Earlier this year the North Dakota University System reported a massive security breach which exposed hundreds of thousands of student and faculty records. The breach was on-going for months before the university system detected it.
Last month three NDUS employees were let go over the issue.
Now it appears as though there’s been a second breach, this time at North Dakota State University specifically. I don’t believe the breach has been announced publicly yet, but next week’s meeting of the Legislature’s Budget Section just got an updated agenda today which includes this item:
So there was an attack, and unauthorized access.
There aren’t a lot of details as yet in terms of the duration of the breach and the data accessed, but from what I’ve gleaned from sources in the Legislature it appears as though payroll data was accessed.

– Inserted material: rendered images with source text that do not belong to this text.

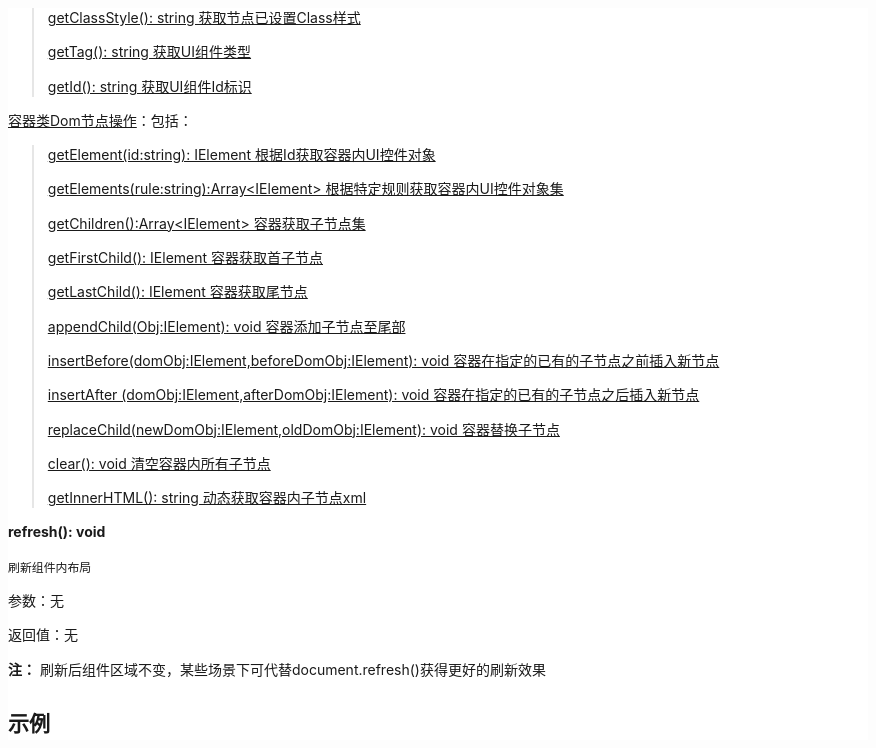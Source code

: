 > [getClassStyle(): string  获取节点已设置Class样式](https://gitdocument.exmobi.cn/sprite-begin/ggff.html#ptdom_17)  
>  
> [getTag(): string  获取UI组件类型](https://gitdocument.exmobi.cn/sprite-begin/ggff.html#ptdom_18)  
>  
> [getId(): string  获取UI组件Id标识](https://gitdocument.exmobi.cn/sprite-begin/ggff.html#ptdom_19) 


[容器类Dom节点操作](https://gitdocument.exmobi.cn/sprite-begin/ggff.html#cid_4)：包括：

> [getElement(id:string): IElement  根据Id获取容器内UI控件对象](https://gitdocument.exmobi.cn/sprite-begin/ggff.html#rqczdom_1)   
> 
> [getElements(rule:string):Array&lt;IElement&gt;  根据特定规则获取容器内UI控件对象集](https://gitdocument.exmobi.cn/sprite-begin/ggff.html#rqczdom_2)   
> 
> [getChildren():Array&lt;IElement&gt;  容器获取子节点集](https://gitdocument.exmobi.cn/sprite-begin/ggff.html#rqczdom_3)  
>  
> [getFirstChild(): IElement  容器获取首子节点](https://gitdocument.exmobi.cn/sprite-begin/ggff.html#rqczdom_4) 
>  
> [getLastChild(): IElement  容器获取尾节点](https://gitdocument.exmobi.cn/sprite-begin/ggff.html#rqczdom_5) 
>  
> [appendChild(Obj:IElement): void  容器添加子节点至尾部](https://gitdocument.exmobi.cn/sprite-begin/ggff.html#rqczdom_6) 
>  
> [insertBefore(domObj:IElement,beforeDomObj:IElement): void  容器在指定的已有的子节点之前插入新节点](https://gitdocument.exmobi.cn/sprite-begin/ggff.html#rqczdom_7) 
>  
> [insertAfter (domObj:IElement,afterDomObj:IElement): void  容器在指定的已有的子节点之后插入新节点](https://gitdocument.exmobi.cn/sprite-begin/ggff.html#rqczdom_8) 
>  
> [replaceChild(newDomObj:IElement,oldDomObj:IElement): void  容器替换子节点](https://gitdocument.exmobi.cn/sprite-begin/ggff.html#rqczdom_9) 
>  
> [clear(): void  清空容器内所有子节点](https://gitdocument.exmobi.cn/sprite-begin/ggff.html#rqczdom_10) 
>  
> [getInnerHTML(): string  动态获取容器内子节点xml](https://gitdocument.exmobi.cn/sprite-begin/ggff.html#rqczdom_11)   


**refresh(): void**  

<code>刷新组件内布局</code>  

参数：无

返回值：无

**注：** 刷新后组件区域不变，某些场景下可代替document.refresh()获得更好的刷新效果  




<h2 id="cid_4">示例</h2>
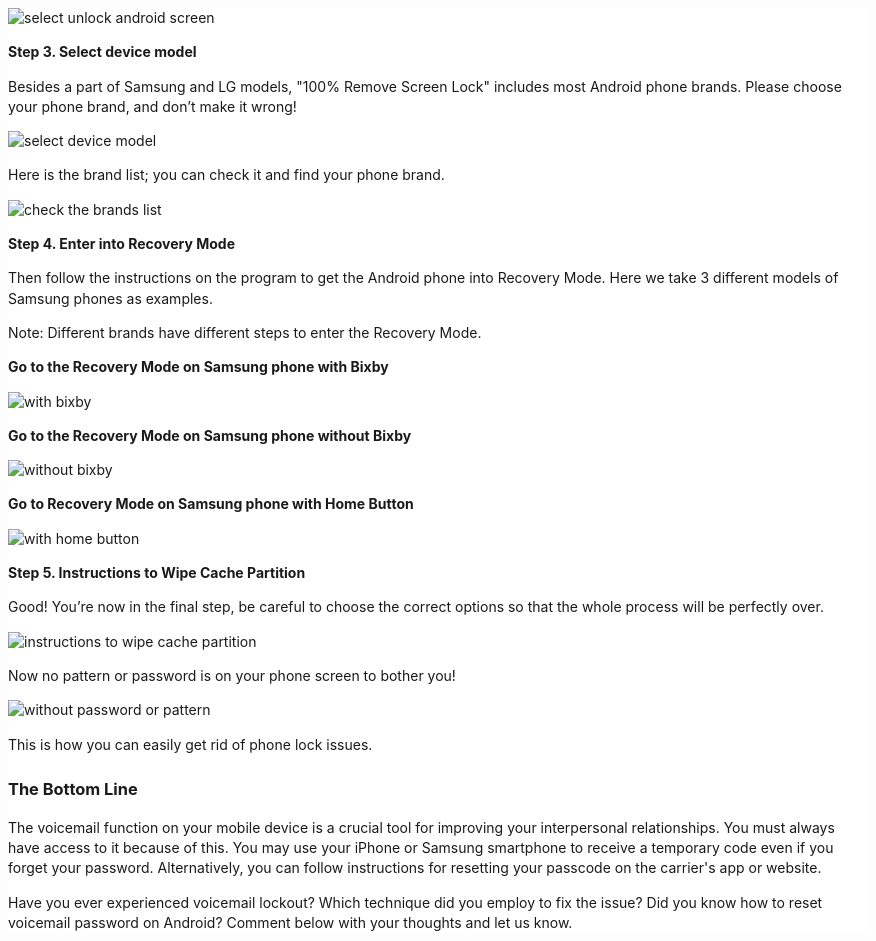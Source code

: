 ![select unlock android screen](https://images.wondershare.com/drfone/guide/android-screen-unlock-3.png)

**Step 3. Select device model**

Besides a part of Samsung and LG models, "100% Remove Screen Lock" includes most Android phone brands. Please choose your phone brand, and don’t make it wrong!

![select device model](https://images.wondershare.com/drfone/guide/screen-unlock-any-android-device-1.png)

Here is the brand list; you can check it and find your phone brand.

![check the brands list](https://images.wondershare.com/drfone/guide/screen-unlock-any-android-device-2.png)

**Step 4. Enter into Recovery Mode**

Then follow the instructions on the program to get the Android phone into Recovery Mode. Here we take 3 different models of Samsung phones as examples.

Note: Different brands have different steps to enter the Recovery Mode.

**Go to the Recovery Mode on Samsung phone with Bixby**

![with bixby](https://images.wondershare.com/drfone/guide/unlock-android-screen-1.png)

**Go to the Recovery Mode on Samsung phone without Bixby**

![without bixby](https://images.wondershare.com/drfone/guide/unlock-android-screen-2.png)

**Go to Recovery Mode on Samsung phone with Home Button**

![with home button](https://images.wondershare.com/drfone/guide/unlock-android-screen-3.png)

**Step 5. Instructions to Wipe Cache Partition**

Good! You’re now in the final step, be careful to choose the correct options so that the whole process will be perfectly over.

![instructions to wipe cache partition](https://images.wondershare.com/drfone/guide/unlock-android-screen-4.png)

Now no pattern or password is on your phone screen to bother you!

![without password or pattern](https://images.wondershare.com/drfone/guide/unlock-ios-screen-9.png)

This is how you can easily get rid of phone lock issues.


### The Bottom Line

The voicemail function on your mobile device is a crucial tool for improving your interpersonal relationships. You must always have access to it because of this. You may use your iPhone or Samsung smartphone to receive a temporary code even if you forget your password. Alternatively, you can follow instructions for resetting your passcode on the carrier's app or website.

Have you ever experienced voicemail lockout? Which technique did you employ to fix the issue? Did you know how to reset voicemail password on Android? Comment below with your thoughts and let us know.
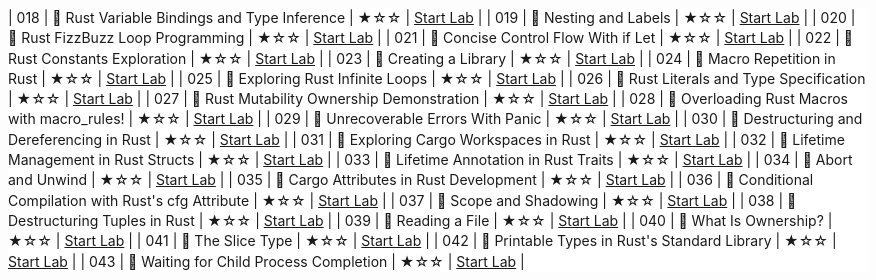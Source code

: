 |     018 | 📖 Rust Variable Bindings and Type Inference             | ★☆☆          | <a target='_blank' href='https://labex.io/tutorials/rust-rust-variable-bindings-and-type-inference-99285'>Start Lab</a>                       |
|     019 | 📖 Nesting and Labels                                    | ★☆☆          | <a target='_blank' href='https://labex.io/tutorials/rust-nesting-and-labels-99305'>Start Lab</a>                                              |
|     020 | 📖 Rust FizzBuzz Loop Programming                        | ★☆☆          | <a target='_blank' href='https://labex.io/tutorials/rust-rust-fizzbuzz-loop-programming-99307'>Start Lab</a>                                  |
|     021 | 📖 Concise Control Flow With if Let                      | ★☆☆          | <a target='_blank' href='https://labex.io/tutorials/rust-concise-control-flow-with-if-let-100400'>Start Lab</a>                               |
|     022 | 📖 Rust Constants Exploration                            | ★☆☆          | <a target='_blank' href='https://labex.io/tutorials/rust-rust-constants-exploration-99275'>Start Lab</a>                                      |
|     023 | 📖 Creating a Library                                    | ★☆☆          | <a target='_blank' href='https://labex.io/tutorials/rust-creating-a-library-99337'>Start Lab</a>                                              |
|     024 | 📖 Macro Repetition in Rust                              | ★☆☆          | <a target='_blank' href='https://labex.io/tutorials/rust-macro-repetition-in-rust-99227'>Start Lab</a>                                        |
|     025 | 📖 Exploring Rust Infinite Loops                         | ★☆☆          | <a target='_blank' href='https://labex.io/tutorials/rust-exploring-rust-infinite-loops-99304'>Start Lab</a>                                   |
|     026 | 📖 Rust Literals and Type Specification                  | ★☆☆          | <a target='_blank' href='https://labex.io/tutorials/rust-rust-literals-and-type-specification-99296'>Start Lab</a>                            |
|     027 | 📖 Rust Mutability Ownership Demonstration               | ★☆☆          | <a target='_blank' href='https://labex.io/tutorials/rust-rust-mutability-ownership-demonstration-99196'>Start Lab</a>                         |
|     028 | 📖 Overloading Rust Macros with macro_rules!             | ★☆☆          | <a target='_blank' href='https://labex.io/tutorials/rust-overloading-rust-macros-with-macro-rules-99226'>Start Lab</a>                        |
|     029 | 📖 Unrecoverable Errors With Panic                       | ★☆☆          | <a target='_blank' href='https://labex.io/tutorials/rust-unrecoverable-errors-with-panic-100409'>Start Lab</a>                                |
|     030 | 📖 Destructuring and Dereferencing in Rust               | ★☆☆          | <a target='_blank' href='https://labex.io/tutorials/rust-destructuring-and-dereferencing-in-rust-99313'>Start Lab</a>                         |
|     031 | 📖 Exploring Cargo Workspaces in Rust                    | ★☆☆          | <a target='_blank' href='https://labex.io/tutorials/rust-exploring-cargo-workspaces-in-rust-100429'>Start Lab</a>                             |
|     032 | 📖 Lifetime Management in Rust Structs                   | ★☆☆          | <a target='_blank' href='https://labex.io/tutorials/rust-lifetime-management-in-rust-structs-99207'>Start Lab</a>                             |
|     033 | 📖 Lifetime Annotation in Rust Traits                    | ★☆☆          | <a target='_blank' href='https://labex.io/tutorials/rust-lifetime-annotation-in-rust-traits-99208'>Start Lab</a>                              |
|     034 | 📖 Abort and Unwind                                      | ★☆☆          | <a target='_blank' href='https://labex.io/tutorials/rust-abort-and-unwind-99232'>Start Lab</a>                                                |
|     035 | 📖 Cargo Attributes in Rust Development                  | ★☆☆          | <a target='_blank' href='https://labex.io/tutorials/rust-cargo-attributes-in-rust-development-99341'>Start Lab</a>                            |
|     036 | 📖 Conditional Compilation with Rust's cfg Attribute     | ★☆☆          | <a target='_blank' href='https://labex.io/tutorials/rust-conditional-compilation-with-rust-s-cfg-attribute-99342'>Start Lab</a>               |
|     037 | 📖 Scope and Shadowing                                   | ★☆☆          | <a target='_blank' href='https://labex.io/tutorials/rust-scope-and-shadowing-99292'>Start Lab</a>                                             |
|     038 | 📖 Destructuring Tuples in Rust                          | ★☆☆          | <a target='_blank' href='https://labex.io/tutorials/rust-destructuring-tuples-in-rust-99310'>Start Lab</a>                                    |
|     039 | 📖 Reading a File                                        | ★☆☆          | <a target='_blank' href='https://labex.io/tutorials/rust-reading-a-file-100419'>Start Lab</a>                                                 |
|     040 | 📖 What Is Ownership?                                    | ★☆☆          | <a target='_blank' href='https://labex.io/tutorials/rust-what-is-ownership-100392'>Start Lab</a>                                              |
|     041 | 📖 The Slice Type                                        | ★☆☆          | <a target='_blank' href='https://labex.io/tutorials/rust-the-slice-type-100394'>Start Lab</a>                                                 |
|     042 | 📖 Printable Types in Rust's Standard Library            | ★☆☆          | <a target='_blank' href='https://labex.io/tutorials/rust-printable-types-in-rust-s-standard-library-99187'>Start Lab</a>                      |
|     043 | 📖 Waiting for Child Process Completion                  | ★☆☆          | <a target='_blank' href='https://labex.io/tutorials/rust-waiting-for-child-process-completion-99276'>Start Lab</a>                            |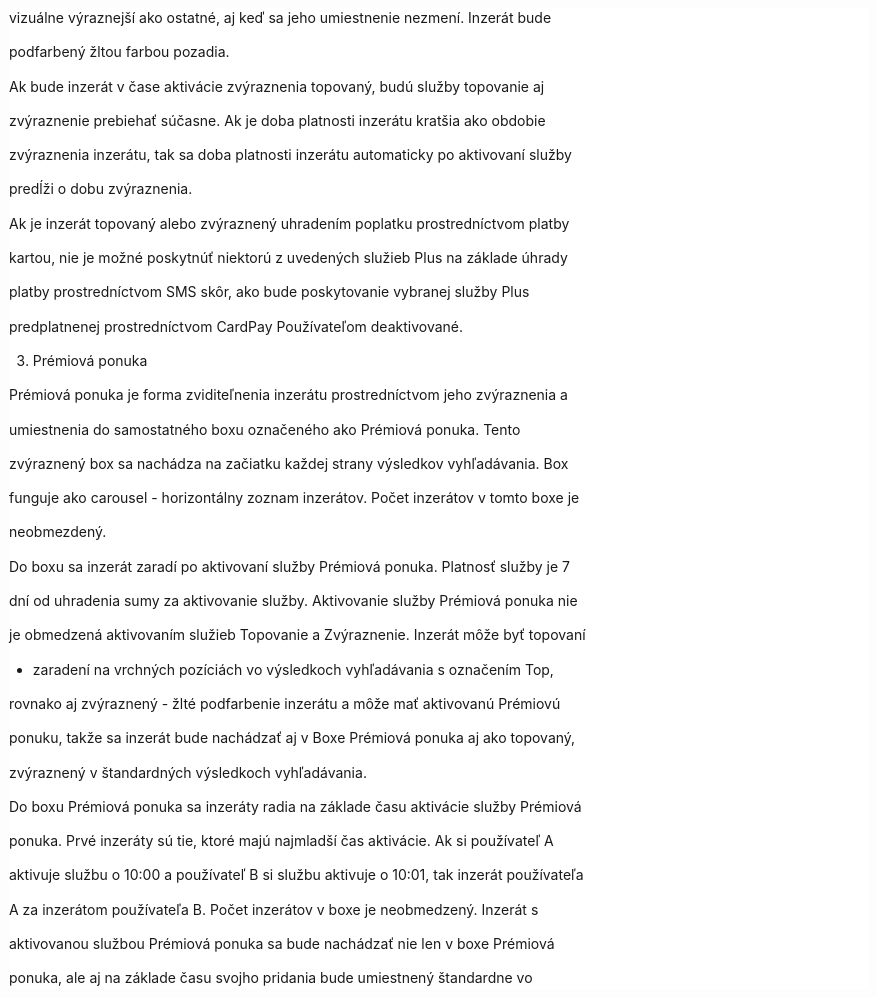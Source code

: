 vizuálne výraznejší ako ostatné, aj keď sa jeho umiestnenie nezmení. Inzerát bude

podfarbený žltou farbou pozadia.



Ak bude inzerát v čase aktivácie zvýraznenia topovaný, budú služby topovanie aj

zvýraznenie prebiehať súčasne. Ak je doba platnosti inzerátu kratšia ako obdobie

zvýraznenia inzerátu, tak sa doba platnosti inzerátu automaticky po aktivovaní služby

predĺži o dobu zvýraznenia.



Ak je inzerát topovaný alebo zvýraznený uhradením poplatku prostredníctvom platby

kartou, nie je možné poskytnúť niektorú z uvedených služieb Plus na základe úhrady

platby prostredníctvom SMS skôr, ako bude poskytovanie vybranej služby Plus

predplatnenej prostredníctvom CardPay Používateľom deaktivované.



3. Prémiová ponuka



Prémiová ponuka je forma zviditeľnenia inzerátu prostredníctvom jeho zvýraznenia a

umiestnenia do samostatného boxu označeného ako Prémiová ponuka. Tento

zvýraznený box sa nachádza na začiatku každej strany výsledkov vyhľadávania. Box

funguje ako carousel - horizontálny zoznam inzerátov. Počet inzerátov v tomto boxe je

neobmezdený.



Do boxu sa inzerát zaradí po aktivovaní služby Prémiová ponuka. Platnosť služby je 7

dní od uhradenia sumy za aktivovanie služby. Aktivovanie služby Prémiová ponuka nie

je obmedzená aktivovaním služieb Topovanie a Zvýraznenie. Inzerát môže byť topovaní

- zaradení na vrchných pozíciách vo výsledkoch vyhľadávania s označením Top,

rovnako aj zvýraznený - žlté podfarbenie inzerátu a môže mať aktivovanú Prémiovú

ponuku, takže sa inzerát bude nachádzať aj v Boxe Prémiová ponuka aj ako topovaný,

zvýraznený v štandardných výsledkoch vyhľadávania.



Do boxu Prémiová ponuka sa inzeráty radia na základe času aktivácie služby Prémiová

ponuka. Prvé inzeráty sú tie, ktoré majú najmladší čas aktivácie. Ak si používateľ A

aktivuje službu o 10:00 a používateľ B si službu aktivuje o 10:01, tak inzerát používateľa

A za inzerátom používateľa B. Počet inzerátov v boxe je neobmedzený. Inzerát s

aktivovanou službou Prémiová ponuka sa bude nachádzať nie len v boxe Prémiová

ponuka, ale aj na základe času svojho pridania bude umiestnený štandardne vo
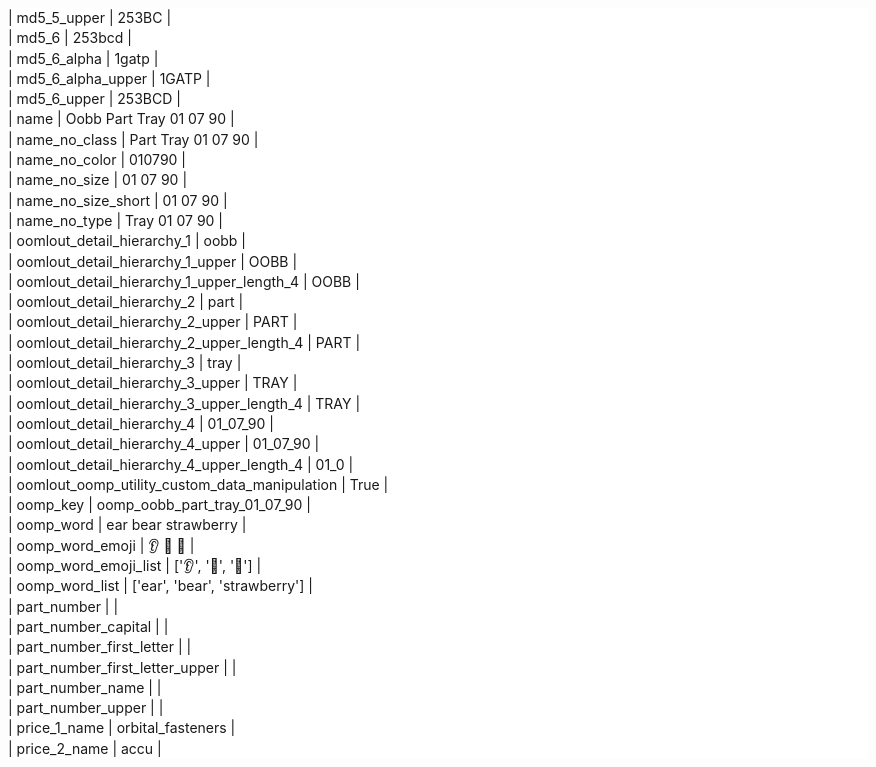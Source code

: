 | md5_5_upper | 253BC |  
| md5_6 | 253bcd |  
| md5_6_alpha | 1gatp |  
| md5_6_alpha_upper | 1GATP |  
| md5_6_upper | 253BCD |  
| name | Oobb Part Tray 01 07 90 |  
| name_no_class | Part Tray 01 07 90 |  
| name_no_color | 010790 |  
| name_no_size | 01 07 90 |  
| name_no_size_short | 01 07 90 |  
| name_no_type | Tray 01 07 90 |  
| oomlout_detail_hierarchy_1 | oobb |  
| oomlout_detail_hierarchy_1_upper | OOBB |  
| oomlout_detail_hierarchy_1_upper_length_4 | OOBB |  
| oomlout_detail_hierarchy_2 | part |  
| oomlout_detail_hierarchy_2_upper | PART |  
| oomlout_detail_hierarchy_2_upper_length_4 | PART |  
| oomlout_detail_hierarchy_3 | tray |  
| oomlout_detail_hierarchy_3_upper | TRAY |  
| oomlout_detail_hierarchy_3_upper_length_4 | TRAY |  
| oomlout_detail_hierarchy_4 | 01_07_90 |  
| oomlout_detail_hierarchy_4_upper | 01_07_90 |  
| oomlout_detail_hierarchy_4_upper_length_4 | 01_0 |  
| oomlout_oomp_utility_custom_data_manipulation | True |  
| oomp_key | oomp_oobb_part_tray_01_07_90 |  
| oomp_word | ear bear strawberry |  
| oomp_word_emoji | :ear: :bear: :strawberry: |  
| oomp_word_emoji_list | [':ear:', ':bear:', ':strawberry:'] |  
| oomp_word_list | ['ear', 'bear', 'strawberry'] |  
| part_number |  |  
| part_number_capital |  |  
| part_number_first_letter |  |  
| part_number_first_letter_upper |  |  
| part_number_name |  |  
| part_number_upper |  |  
| price_1_name | orbital_fasteners |  
| price_2_name | accu |  
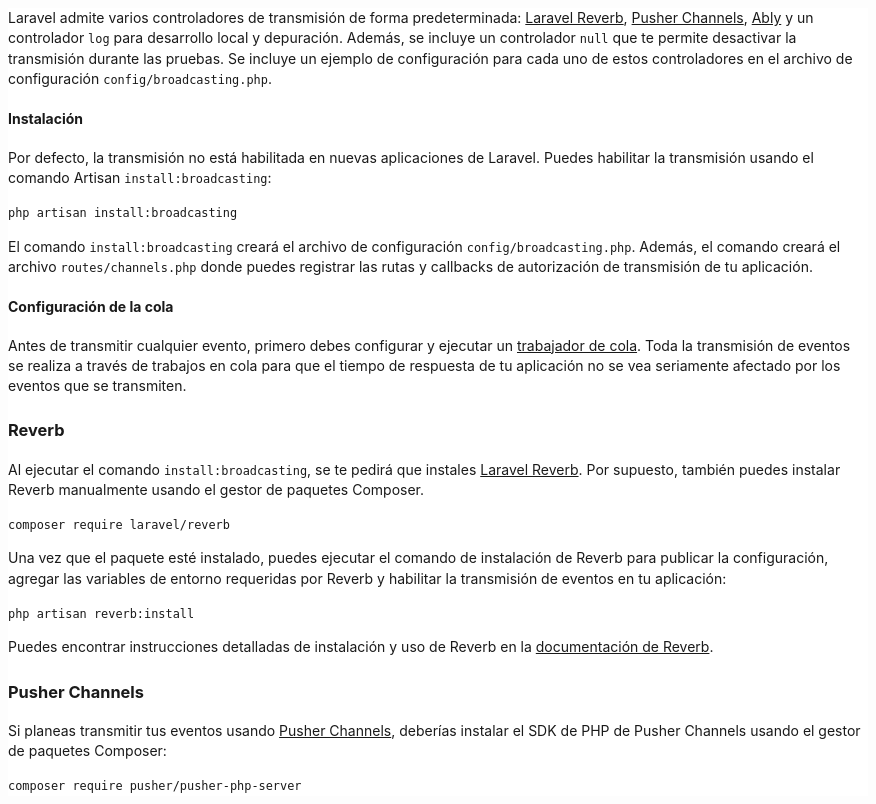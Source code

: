 Laravel admite varios controladores de transmisión de forma predeterminada: [Laravel Reverb](/docs/{{version}}/reverb), [Pusher Channels](https://pusher.com/channels), [Ably](https://ably.com) y un controlador `log` para desarrollo local y depuración. Además, se incluye un controlador `null` que te permite desactivar la transmisión durante las pruebas. Se incluye un ejemplo de configuración para cada uno de estos controladores en el archivo de configuración `config/broadcasting.php`.

<a name="installation"></a>
#### Instalación

Por defecto, la transmisión no está habilitada en nuevas aplicaciones de Laravel. Puedes habilitar la transmisión usando el comando Artisan `install:broadcasting`:

```shell
php artisan install:broadcasting
```

El comando `install:broadcasting` creará el archivo de configuración `config/broadcasting.php`. Además, el comando creará el archivo `routes/channels.php` donde puedes registrar las rutas y callbacks de autorización de transmisión de tu aplicación.

<a name="queue-configuration"></a>
#### Configuración de la cola

Antes de transmitir cualquier evento, primero debes configurar y ejecutar un [trabajador de cola](/docs/{{version}}/queues). Toda la transmisión de eventos se realiza a través de trabajos en cola para que el tiempo de respuesta de tu aplicación no se vea seriamente afectado por los eventos que se transmiten.

<a name="reverb"></a>
### Reverb

Al ejecutar el comando `install:broadcasting`, se te pedirá que instales [Laravel Reverb](/docs/{{version}}/reverb). Por supuesto, también puedes instalar Reverb manualmente usando el gestor de paquetes Composer.

```sh
composer require laravel/reverb
```

Una vez que el paquete esté instalado, puedes ejecutar el comando de instalación de Reverb para publicar la configuración, agregar las variables de entorno requeridas por Reverb y habilitar la transmisión de eventos en tu aplicación:

```sh
php artisan reverb:install
```

Puedes encontrar instrucciones detalladas de instalación y uso de Reverb en la [documentación de Reverb](/docs/{{version}}/reverb).

<a name="pusher-channels"></a>
### Pusher Channels

Si planeas transmitir tus eventos usando [Pusher Channels](https://pusher.com/channels), deberías instalar el SDK de PHP de Pusher Channels usando el gestor de paquetes Composer:

```shell
composer require pusher/pusher-php-server
```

This comes at an interesting time. Rep. Roscoe Streyle, a Republican from Minot, wrote for SAB recently about NDSU President Dean Bresciani requesting that NDSU be exempted from Intrusion Prevention and Intrusion Detection Systems. Bresciani has a fantastically acrimonious relationship with the university system office over IT issues dating back to allegations (never substantiated, but never disproved either) that he deleted tens of thousands of emails instead of turning them over to a Legislative inquiry.
When Bresciani hasn’t been fighting to exempt his institution’s networks from state-run intrusion protection, he’s been waging a war on unifying the university system’s email accounts.
We don’t know yet what, if any, role Bresciani’s rancor on IT issues had to play with this latest breach, but it’s safe to say that there isn’t a lot of trust between state and university system IT officials and Bresciani’s administration.